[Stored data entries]
/---

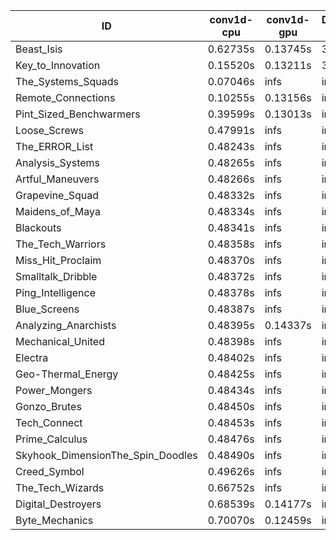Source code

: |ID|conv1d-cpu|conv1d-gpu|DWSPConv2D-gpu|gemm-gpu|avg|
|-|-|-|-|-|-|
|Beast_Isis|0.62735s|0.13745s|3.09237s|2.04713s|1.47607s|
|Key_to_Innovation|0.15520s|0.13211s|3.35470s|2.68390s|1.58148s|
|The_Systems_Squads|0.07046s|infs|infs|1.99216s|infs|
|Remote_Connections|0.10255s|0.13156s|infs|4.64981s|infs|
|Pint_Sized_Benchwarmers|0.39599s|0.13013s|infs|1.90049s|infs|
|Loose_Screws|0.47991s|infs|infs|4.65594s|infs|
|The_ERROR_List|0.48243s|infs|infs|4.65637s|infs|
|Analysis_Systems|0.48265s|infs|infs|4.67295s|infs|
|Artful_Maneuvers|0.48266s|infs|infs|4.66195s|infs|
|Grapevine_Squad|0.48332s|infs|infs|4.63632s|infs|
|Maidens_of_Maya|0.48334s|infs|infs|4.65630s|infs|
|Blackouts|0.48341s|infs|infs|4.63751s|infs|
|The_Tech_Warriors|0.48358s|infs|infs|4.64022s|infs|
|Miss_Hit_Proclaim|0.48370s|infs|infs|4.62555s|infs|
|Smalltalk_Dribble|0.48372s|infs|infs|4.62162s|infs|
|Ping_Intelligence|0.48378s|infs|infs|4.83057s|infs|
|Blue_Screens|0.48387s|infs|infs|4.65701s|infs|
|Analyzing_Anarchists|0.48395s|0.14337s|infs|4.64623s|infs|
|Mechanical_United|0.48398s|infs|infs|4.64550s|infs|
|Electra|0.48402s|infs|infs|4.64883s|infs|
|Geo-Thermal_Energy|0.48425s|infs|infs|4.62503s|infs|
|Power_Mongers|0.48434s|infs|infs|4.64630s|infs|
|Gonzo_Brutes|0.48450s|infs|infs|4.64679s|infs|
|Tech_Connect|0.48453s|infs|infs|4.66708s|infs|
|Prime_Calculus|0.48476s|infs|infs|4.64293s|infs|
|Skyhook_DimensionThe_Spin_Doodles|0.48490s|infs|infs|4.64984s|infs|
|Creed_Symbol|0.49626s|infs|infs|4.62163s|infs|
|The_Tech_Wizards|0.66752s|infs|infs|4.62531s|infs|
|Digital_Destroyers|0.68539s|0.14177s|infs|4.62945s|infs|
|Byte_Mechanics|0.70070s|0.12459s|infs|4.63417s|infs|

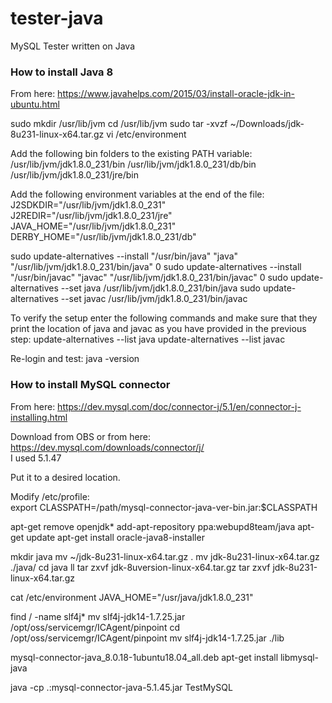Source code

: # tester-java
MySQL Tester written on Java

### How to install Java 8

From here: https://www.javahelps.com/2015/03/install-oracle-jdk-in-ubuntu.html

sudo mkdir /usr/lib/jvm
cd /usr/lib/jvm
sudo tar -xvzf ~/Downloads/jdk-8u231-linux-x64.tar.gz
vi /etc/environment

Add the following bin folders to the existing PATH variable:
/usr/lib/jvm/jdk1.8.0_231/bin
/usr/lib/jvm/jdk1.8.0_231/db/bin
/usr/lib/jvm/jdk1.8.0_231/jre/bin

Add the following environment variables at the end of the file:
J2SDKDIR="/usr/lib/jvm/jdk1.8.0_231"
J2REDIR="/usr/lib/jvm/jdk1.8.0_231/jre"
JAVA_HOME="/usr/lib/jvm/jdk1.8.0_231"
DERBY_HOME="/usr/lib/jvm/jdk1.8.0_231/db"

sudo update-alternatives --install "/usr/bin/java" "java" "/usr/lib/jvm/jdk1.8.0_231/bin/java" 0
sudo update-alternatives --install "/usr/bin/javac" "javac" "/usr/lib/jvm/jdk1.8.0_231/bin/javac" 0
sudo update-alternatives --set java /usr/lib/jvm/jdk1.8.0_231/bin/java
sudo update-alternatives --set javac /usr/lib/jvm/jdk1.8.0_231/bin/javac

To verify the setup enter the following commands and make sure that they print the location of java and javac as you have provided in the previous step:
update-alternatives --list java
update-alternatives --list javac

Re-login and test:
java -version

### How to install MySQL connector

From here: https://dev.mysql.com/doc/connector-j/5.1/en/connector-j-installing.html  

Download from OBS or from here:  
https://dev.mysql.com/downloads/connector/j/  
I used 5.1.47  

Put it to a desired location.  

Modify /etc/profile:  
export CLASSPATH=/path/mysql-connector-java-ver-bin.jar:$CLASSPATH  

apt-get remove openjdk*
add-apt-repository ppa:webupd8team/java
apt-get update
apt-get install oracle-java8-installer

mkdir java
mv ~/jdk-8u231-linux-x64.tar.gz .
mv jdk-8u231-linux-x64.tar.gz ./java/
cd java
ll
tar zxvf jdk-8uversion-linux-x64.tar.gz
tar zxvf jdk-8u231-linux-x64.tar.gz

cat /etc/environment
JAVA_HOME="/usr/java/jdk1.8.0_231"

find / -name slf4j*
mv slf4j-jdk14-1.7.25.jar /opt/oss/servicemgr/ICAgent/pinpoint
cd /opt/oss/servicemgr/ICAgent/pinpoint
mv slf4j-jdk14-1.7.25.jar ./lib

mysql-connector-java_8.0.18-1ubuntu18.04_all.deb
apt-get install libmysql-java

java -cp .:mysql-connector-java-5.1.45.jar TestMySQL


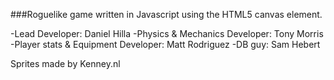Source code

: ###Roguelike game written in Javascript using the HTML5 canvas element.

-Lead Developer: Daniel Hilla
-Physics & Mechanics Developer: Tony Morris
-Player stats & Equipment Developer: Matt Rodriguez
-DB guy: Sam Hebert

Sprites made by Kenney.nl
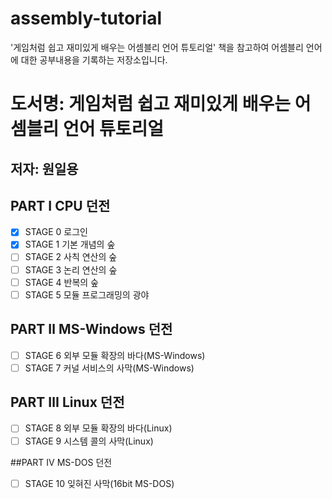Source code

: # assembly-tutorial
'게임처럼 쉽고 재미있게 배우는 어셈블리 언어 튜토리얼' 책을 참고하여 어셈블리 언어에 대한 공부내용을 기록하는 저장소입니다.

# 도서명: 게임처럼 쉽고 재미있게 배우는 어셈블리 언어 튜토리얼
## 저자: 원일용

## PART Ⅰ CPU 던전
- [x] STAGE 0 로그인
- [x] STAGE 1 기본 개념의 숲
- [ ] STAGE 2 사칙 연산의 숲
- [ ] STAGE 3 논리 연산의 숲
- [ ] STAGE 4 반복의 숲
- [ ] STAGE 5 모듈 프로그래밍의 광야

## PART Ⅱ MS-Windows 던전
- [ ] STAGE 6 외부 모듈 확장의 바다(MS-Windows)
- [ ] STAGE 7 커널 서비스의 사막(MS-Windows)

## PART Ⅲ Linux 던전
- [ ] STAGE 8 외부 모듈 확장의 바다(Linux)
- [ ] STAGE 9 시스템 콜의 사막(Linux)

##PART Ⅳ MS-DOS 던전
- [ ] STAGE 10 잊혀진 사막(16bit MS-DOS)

\---

• Work to be completed:
Could you restate word for word the lines above, from the one that contains "- [x] STAGE 0 로그인" through the one that contains "- [ ] STAGE 8 외부 모듈 확장의 바다(Linux)", and no others?

• Answer:
- [x] STAGE 0 로그인
- [x] STAGE 1 기본 개념의 숲
- [ ] STAGE 2 사칙 연산의 숲
- [ ] STAGE 3 논리 연산의 숲
- [ ] STAGE 4 반복의 숲
- [ ] STAGE 5 모듈 프로그래밍의 광야

## PART Ⅱ MS-Windows 던전
- [ ] STAGE 6 외부 모듈 확장의 바다(MS-Windows)
- [ ] STAGE 7 커널 서비스의 사막(MS-Windows)

## PART Ⅲ Linux 던전
- [ ] STAGE 8 외부 모듈 확장의 바다(Linux)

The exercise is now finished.